Cette organisation secrète et puissante en avait naturellement suscité d’autres qui, pour répondre à tant de défis éclatants et à tant de persécutions sournoises, se formèrent peu à peu dans le camp des libéraux. Au début de son règne, Louis XVIII pouvait faire illusion, mais dès la chute de M. Decazes, parmi ceux qui même étaient mêlés à la politique, aucun ne pouvait conserver le moindre doute sur le but poursuivi. C’était bien une restauration, le retour pur et simple au régime ancien, comme un pont construit pour rejoindre une rive désertée, par-dessus le torrent endigué de la Révolution. À cette audace croissante, et qui trouvait pour s’exprimer mille voix injurieuses à la Chambre et dans la presse, comment répondre ? La loi électorale due à M. de Serre, restituant aux grands propriétaires tout le pouvoir, ajournait même l’espérance, même le rêve lointain d’une résurrection libérale. La presse censurée et mutilée dans chacune de ses expressions était en des mains fiévreuses comme un instrument inerte.
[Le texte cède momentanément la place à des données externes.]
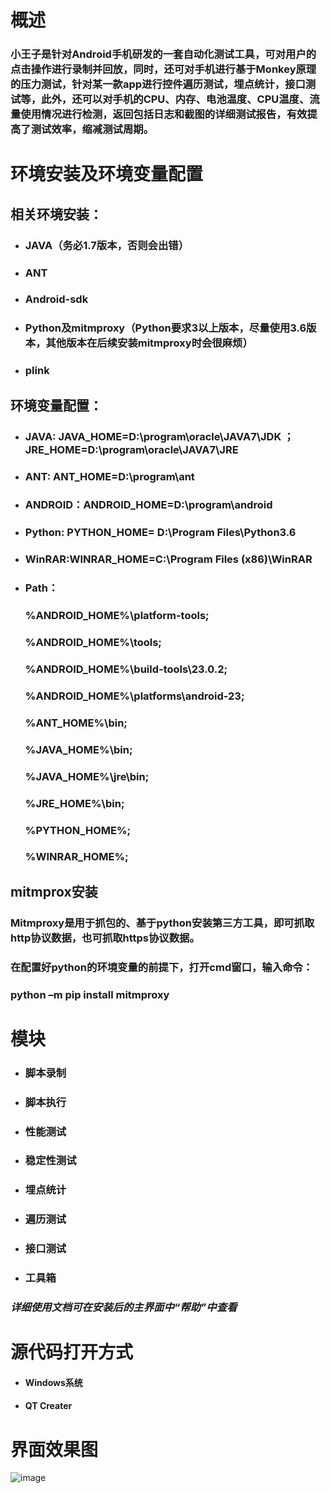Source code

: # 概述
### 小王子是针对Android手机研发的一套自动化测试工具，可对用户的点击操作进行录制并回放，同时，还可对手机进行基于Monkey原理的压力测试，针对某一款app进行控件遍历测试，埋点统计，接口测试等，此外，还可以对手机的CPU、内存、电池温度、CPU温度、流量使用情况进行检测，返回包括日志和截图的详细测试报告，有效提高了测试效率，缩减测试周期。

# 环境安装及环境变量配置
## 相关环境安装： 
- ### JAVA（务必1.7版本，否则会出错）
- ### ANT
- ### Android-sdk
- ### Python及mitmproxy（Python要求3以上版本，尽量使用3.6版本，其他版本在后续安装mitmproxy时会很麻烦）
- ### plink

## 环境变量配置：
- ### JAVA: JAVA_HOME=D:\program\oracle\JAVA7\JDK ； JRE_HOME=D:\program\oracle\JAVA7\JRE
- ### ANT: ANT_HOME=D:\program\ant
- ### ANDROID：ANDROID_HOME=D:\program\android
- ### Python: PYTHON_HOME= D:\Program Files\Python3.6
- ### WinRAR:WINRAR_HOME=C:\Program Files (x86)\WinRAR
- ### Path：
    ### %ANDROID_HOME%\platform-tools;
    ### %ANDROID_HOME%\tools;
    ### %ANDROID_HOME%\build-tools\23.0.2;
    ### %ANDROID_HOME%\platforms\android-23;
    ### %ANT_HOME%\bin;
    ### %JAVA_HOME%\bin;
    ### %JAVA_HOME%\jre\bin;
    ### %JRE_HOME%\bin;
    ### %PYTHON_HOME%;
    ### %WINRAR_HOME%;

## mitmprox安装

### Mitmproxy是用于抓包的、基于python安装第三方工具，即可抓取http协议数据，也可抓取https协议数据。

### 在配置好python的环境变量的前提下，打开cmd窗口，输入命令：
### python –m pip install mitmproxy

# 模块
- ### 脚本录制
- ### 脚本执行
- ### 性能测试
- ### 稳定性测试
- ### 埋点统计
- ### 遍历测试
- ### 接口测试
- ### 工具箱

### *详细使用文档可在安装后的主界面中“帮助”中查看*

# 源代码打开方式
- #### Windows系统
- #### QT Creater

# 界面效果图
![image](C:\Users\changhe\Desktop\QQ截图20171117160829.png)
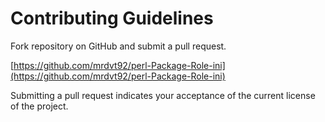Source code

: # Contributing Guidelines

Fork repository on GitHub and submit a pull request.

[https://github.com/mrdvt92/perl-Package-Role-ini](https://github.com/mrdvt92/perl-Package-Role-ini)

Submitting a pull request indicates your acceptance of the current license of the project.
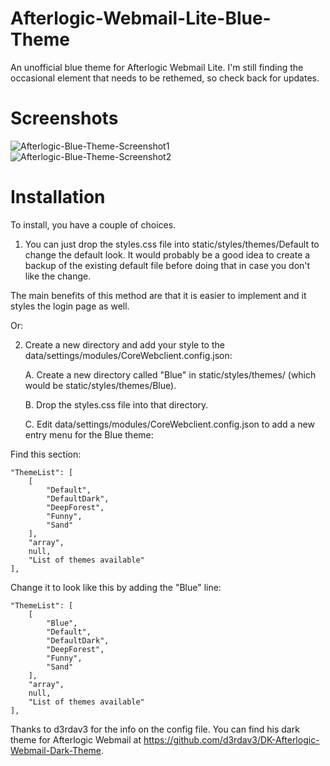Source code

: # Afterlogic-Webmail-Lite-Blue-Theme
An unofficial blue theme for Afterlogic Webmail Lite. I'm still finding the occasional element that needs to be rethemed, so check back for updates.

# Screenshots

![Afterlogic-Blue-Theme-Screenshot1](https://github.com/user-attachments/assets/406fba70-0bec-43e3-a044-2b3c9d676d25)
![Afterlogic-Blue-Theme-Screenshot2](https://github.com/user-attachments/assets/c9df00b1-b9d5-4776-a2d9-33e1c5f4b113)

# Installation

To install, you have a couple of choices.

1. You can just drop the styles.css file into static/styles/themes/Default to change the default look. It would probably be a good idea to create a backup of the existing default file before doing that in case you don't like the change.

The main benefits of this method are that it is easier to implement and it styles the login page as well.

Or:

2. Create a new directory and add your style to the data/settings/modules/CoreWebclient.config.json:

    A. Create a new directory called "Blue" in static/styles/themes/ (which would be static/styles/themes/Blue).

    B. Drop the styles.css file into that directory.

    C. Edit data/settings/modules/CoreWebclient.config.json to add a new entry menu for the Blue theme:

Find this section:

    "ThemeList": [
        [
            "Default",
            "DefaultDark",
            "DeepForest",
            "Funny",
            "Sand"
        ],
        "array",
        null,
        "List of themes available"
    ],

Change it to look like this by adding the "Blue" line:

    "ThemeList": [
        [
            "Blue",
            "Default",
            "DefaultDark",
            "DeepForest",
            "Funny",
            "Sand"
        ],
        "array",
        null,
        "List of themes available"
    ],

Thanks to d3rdav3 for the info on the config file. You can find his dark theme for Afterlogic Webmail at https://github.com/d3rdav3/DK-Afterlogic-Webmail-Dark-Theme.
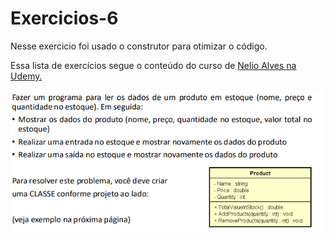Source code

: # Exercicios-6
Nesse exercicio foi usado o construtor para otimizar o código.

Essa lista de exercícios segue o conteúdo do curso de [Nelio Alves na Udemy.](https://www.udemy.com/course/java-curso-completo)

<img src="https://raw.githubusercontent.com/RodolfoGueiros/Exercicios-Java/main/exercicio-1/exercicio_1.png">
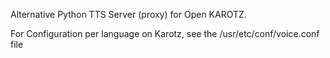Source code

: Alternative Python TTS Server (proxy) for Open KAROTZ.

For Configuration per language on Karotz, see the /usr/etc/conf/voice.conf file
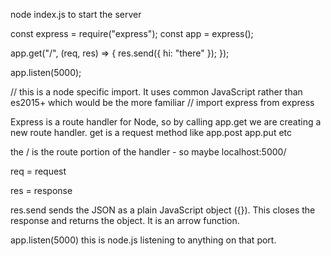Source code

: node index.js to start the server


const express = require("express");
const app = express();

app.get("/", (req, res) => {
  res.send({ hi: "there" });
});

app.listen(5000);

// this is a node specific import. It uses common JavaScript rather than es2015+ which would be the more familiar
// import express from express

Express is a route handler for Node, so by calling app.get we are creating a new route handler. 
get is a request method like app.post app.put etc

the / is the route portion of the handler - so maybe localhost:5000/

req = request

res = response

res.send sends the JSON as a plain JavaScript object ({}). This closes the response and returns the object. It is an arrow function.

app.listen(5000) this is node.js listening to anything on that port.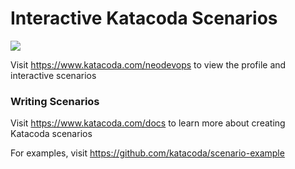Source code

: # Interactive Katacoda Scenarios

[![](http://shields.katacoda.com/katacoda/neodevops/count.svg)](https://www.katacoda.com/neodevops "Get your profile on Katacoda.com")

Visit https://www.katacoda.com/neodevops to view the profile and interactive scenarios

### Writing Scenarios
Visit https://www.katacoda.com/docs to learn more about creating Katacoda scenarios

For examples, visit https://github.com/katacoda/scenario-example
Que faire ? Que devenir ? Il ne restait plus à l’énergie de quelques hommes indomptables, qui ne pouvaient tolérer ce joug de fer, qu’à se répandre dans des sociétés secrètes, à y former les complots libérateurs de ce régime et, comme précisément la Congrégation avait depuis de longues années donné l’exemple, l’exemple fut suivi.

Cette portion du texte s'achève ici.